His mood, however, picked right up when he spotted Goldie Shaw behind the counter. Her long blond hair was pulled up into a ponytail, her bangs just above her big brown eyes. The warmth of her smile had always been his undoing. His heart did a cartwheel in his chest at just the sight of her.
He headed for her, needing a kind word. Bad-boy Cordell Lander’s return would soon be all anyone was talking about. Max hoped to put that off as long as possible.
“Hey, Goldie,” he said, already feeling better as he slipped onto a stool that had seen better days.
“The special?” she said, returning his smile with a wink.
“You know it.”
She chuckled and headed into the kitchen to tell the cook. Goldie knew just how he liked his meat cooked and what sides he’d want with it. She tried to make everything special for him. She’d put up with him for almost six years. She was too good for him.
“When are you going to marry that girl?” Tanner Frost demanded from down the counter. The older bearded man was hunched over his soup, spoon suspended as if he’d read Max’s thought and felt the need to ask the question the entire town had been asking for years now.
“Just eat your soup, Frost,” Max said with a groan as he looked through the open serving space to the kitchen to see if Goldie had heard. She was busy talking to the cook, a teenage boy named Ronnie Dean. Max was sure she was distracted. He didn’t want her to be offended by his harsh remark. But he knew Frost wasn’t the only one wondering about his intentions with everyone’s favorite café owner.
Goldie returned, smiling as soon as her gaze fell on him. Damn, he loved this woman, couldn’t imagine living without her. How could he explain to her what was taking him so long to make her his wife? He could barely explain it to himself. But his wild brother showing up certainly brought the reason home, didn’t it?
“Is it true?” Goldie whispered. For just an instant, he thought he’d been wrong and that she’d heard what that fool Frost had said. “Is Cordell really back?”
* * *
Cordell lay onthe bench in the smallest of the cells, the drunk tank. It wasn’t like he hadn’t been here before. But he couldn’t help feeling impatient. He’d driven almost straight through from Florida to get home to warn his brother. All the driving, all the worrying, all the second-guessing himself had worn him out. He drifted right off, startling awake to find the sheriff banging on the bars.

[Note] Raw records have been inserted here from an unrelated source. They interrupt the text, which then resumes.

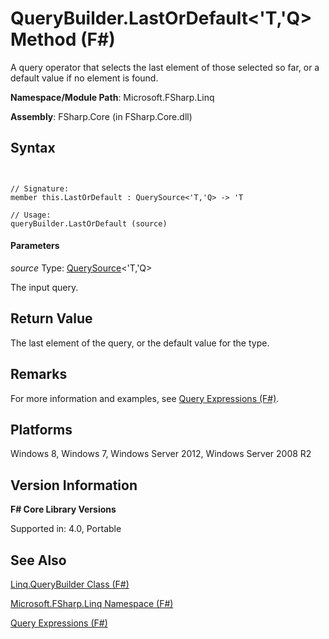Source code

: # QueryBuilder.LastOrDefault<'T,'Q> Method (F#)

A query operator that selects the last element of those selected so far, or a default value if no element is found.

**Namespace/Module Path**: Microsoft.FSharp.Linq

**Assembly**: FSharp.Core (in FSharp.Core.dll)


## Syntax


```


// Signature:
member this.LastOrDefault : QuerySource<'T,'Q> -> 'T

// Usage:
queryBuilder.LastOrDefault (source)

```



#### Parameters
*source*
Type: [QuerySource](http://msdn.microsoft.com/en-us/library/873589c1-c5dc-47d9-8abf-fee7258dfb00)&lt;'T,'Q&gt;


The input query.




## Return Value
The last element of the query, or the default value for the type.


## Remarks
For more information and examples, see [Query Expressions (F#)](http://msdn.microsoft.com/en-us/library/ff72235c-3ad8-4215-8679-2754484823db).


## Platforms
Windows 8, Windows 7, Windows Server 2012, Windows Server 2008 R2


## Version Information
**F# Core Library Versions**

Supported in: 4.0, Portable




## See Also
[Linq.QueryBuilder Class &#40;F&#35;&#41;](Linq.QueryBuilder+Class+%28FSharp%29.md)

[Microsoft.FSharp.Linq Namespace &#40;F&#35;&#41;](Microsoft.FSharp.Linq+Namespace+%28FSharp%29.md)

[Query Expressions (F#)](http://msdn.microsoft.com/en-us/library/ff72235c-3ad8-4215-8679-2754484823db)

Pushing himself up to a sitting position, he leaned his elbows on his knees, before shifting his gaze to his brother. “Enjoy your lunch?”

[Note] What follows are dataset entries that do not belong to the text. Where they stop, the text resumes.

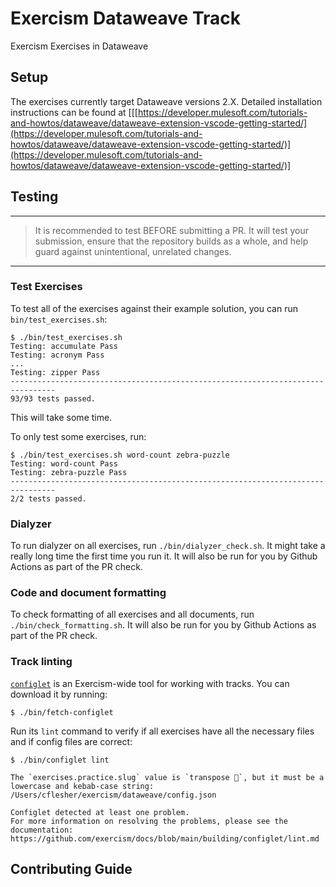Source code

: # Exercism Dataweave Track

Exercism Exercises in Dataweave

## Setup

The exercises currently target Dataweave versions 2.X. Detailed installation instructions can be found at
[[[https://developer.mulesoft.com/tutorials-and-howtos/dataweave/dataweave-extension-vscode-getting-started/](https://developer.mulesoft.com/tutorials-and-howtos/dataweave/dataweave-extension-vscode-getting-started/)](https://developer.mulesoft.com/tutorials-and-howtos/dataweave/dataweave-extension-vscode-getting-started/)]
## Testing

---

> It is recommended to test BEFORE submitting a PR. It will test your submission, ensure
> that the repository builds as a whole, and help guard against unintentional, unrelated changes.

---

### Test Exercises

To test all of the exercises against their example solution, you can run `bin/test_exercises.sh`:

```shell
$ ./bin/test_exercises.sh
Testing: accumulate Pass
Testing: acronym Pass
...
Testing: zipper Pass
--------------------------------------------------------------------------------
93/93 tests passed.
```

This will take some time.

To only test some exercises, run:

```shell
$ ./bin/test_exercises.sh word-count zebra-puzzle
Testing: word-count Pass
Testing: zebra-puzzle Pass
--------------------------------------------------------------------------------
2/2 tests passed.
```

### Dialyzer

To run dialyzer on all exercises, run `./bin/dialyzer_check.sh`. It might take a really long time the first time you run it. It will also be run for you by Github Actions as part of the PR check.

### Code and document formatting

To check formatting of all exercises and all documents, run `./bin/check_formatting.sh`. It will also be run for you by Github Actions as part of the PR check.

### Track linting

[`configlet`](https://github.com/exercism/configlet) is an Exercism-wide tool for working with tracks. You can download it by running:

```shell
$ ./bin/fetch-configlet
```

Run its `lint` command to verify if all exercises have all the necessary files and if config files are correct:

```shell
$ ./bin/configlet lint

The `exercises.practice.slug` value is `transpose 🙂`, but it must be a lowercase and kebab-case string:
/Users/cflesher/exercism/dataweave/config.json

Configlet detected at least one problem.
For more information on resolving the problems, please see the documentation:
https://github.com/exercism/docs/blob/main/building/configlet/lint.md
```

## Contributing Guide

“What are you doing here?” he said, sounding exasperated.
Cordell rose, stretched, yawned and walked slowly over to the bars and his brother. He had come to warn Max, but it was a hell of a lot more than that. He knew his brother was going to need his help and that Max would fight him on that. That’s if his brother even believed what he was about to tell him.
Max passed a sandwich wrapped in waxed paper through the bars to him. Cordell took it, tearing off the paper and devouring it in a few bites as his brother watched. “When was the last time you ate?”

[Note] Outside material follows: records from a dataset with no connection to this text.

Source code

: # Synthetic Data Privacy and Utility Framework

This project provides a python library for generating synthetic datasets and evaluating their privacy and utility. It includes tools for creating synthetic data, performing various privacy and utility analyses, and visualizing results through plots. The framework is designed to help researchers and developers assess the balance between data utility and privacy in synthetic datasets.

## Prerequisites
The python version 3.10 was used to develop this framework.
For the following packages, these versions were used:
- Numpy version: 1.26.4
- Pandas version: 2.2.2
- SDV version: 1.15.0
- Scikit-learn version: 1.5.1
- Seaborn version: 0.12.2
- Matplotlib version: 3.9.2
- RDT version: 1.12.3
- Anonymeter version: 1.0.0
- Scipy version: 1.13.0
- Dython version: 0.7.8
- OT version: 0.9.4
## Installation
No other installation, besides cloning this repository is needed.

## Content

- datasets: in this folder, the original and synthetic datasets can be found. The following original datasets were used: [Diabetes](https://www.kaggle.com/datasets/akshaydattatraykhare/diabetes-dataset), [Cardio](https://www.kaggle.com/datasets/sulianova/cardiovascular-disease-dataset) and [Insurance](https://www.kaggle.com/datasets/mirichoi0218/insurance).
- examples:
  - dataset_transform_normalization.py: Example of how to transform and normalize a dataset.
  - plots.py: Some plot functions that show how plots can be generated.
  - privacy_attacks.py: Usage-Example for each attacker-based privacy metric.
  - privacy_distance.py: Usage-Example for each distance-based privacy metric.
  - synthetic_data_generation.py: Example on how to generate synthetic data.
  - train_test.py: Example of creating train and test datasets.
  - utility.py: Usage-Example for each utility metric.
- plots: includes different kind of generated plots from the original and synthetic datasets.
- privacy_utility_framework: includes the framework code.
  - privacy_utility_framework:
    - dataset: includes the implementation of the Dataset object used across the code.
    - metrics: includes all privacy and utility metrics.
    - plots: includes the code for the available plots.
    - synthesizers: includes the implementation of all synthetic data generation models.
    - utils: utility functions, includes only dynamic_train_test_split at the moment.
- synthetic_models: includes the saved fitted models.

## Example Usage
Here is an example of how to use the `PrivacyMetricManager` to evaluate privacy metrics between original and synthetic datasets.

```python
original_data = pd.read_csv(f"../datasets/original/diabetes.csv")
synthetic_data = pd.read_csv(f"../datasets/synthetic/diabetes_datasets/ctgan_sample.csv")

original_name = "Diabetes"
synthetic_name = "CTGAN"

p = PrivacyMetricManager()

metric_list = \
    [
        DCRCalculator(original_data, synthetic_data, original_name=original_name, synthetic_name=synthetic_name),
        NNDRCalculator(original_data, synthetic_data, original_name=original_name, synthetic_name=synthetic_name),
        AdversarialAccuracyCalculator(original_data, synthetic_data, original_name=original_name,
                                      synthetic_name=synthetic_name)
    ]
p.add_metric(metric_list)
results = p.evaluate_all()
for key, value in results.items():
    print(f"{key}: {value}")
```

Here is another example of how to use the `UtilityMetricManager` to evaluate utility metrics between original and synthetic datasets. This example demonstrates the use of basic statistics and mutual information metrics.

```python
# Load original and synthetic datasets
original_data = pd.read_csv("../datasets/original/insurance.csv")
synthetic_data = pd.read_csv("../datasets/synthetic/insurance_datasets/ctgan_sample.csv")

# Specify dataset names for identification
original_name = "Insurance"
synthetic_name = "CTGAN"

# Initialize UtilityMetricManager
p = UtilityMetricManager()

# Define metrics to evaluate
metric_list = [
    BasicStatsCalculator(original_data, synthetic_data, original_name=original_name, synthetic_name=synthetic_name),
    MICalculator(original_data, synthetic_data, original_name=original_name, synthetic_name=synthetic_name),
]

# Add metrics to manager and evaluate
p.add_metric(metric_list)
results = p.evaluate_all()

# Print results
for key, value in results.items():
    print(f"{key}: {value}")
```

“It’s been a while,” he admitted. “I didn’t want to take the time to eat. Grabbed something only when I bought gas for the truck. Goldie make the sandwich? It’s really good.” He paused before he asked, “You two still together?”
Max sighed. “If you need money—”
Cordell shook his head. “It’s not that.”
“So why would you take the chance, coming back here, knowing you have warrants out on you?” his brother demanded.
He wiped his mouth with his sleeve and swallowed the last bite of the sandwich as he wadded up the waxed paper. Max reached through the bars for his brother’s trash as Cordell cleared his voice and said, “I was down in Florida in this motel on the Gulf side. The TV was on. I wasn’t really watching it until I recognized his voice and looked up and—”
“Is this going to be one of your long-winded stories?” Max interrupted.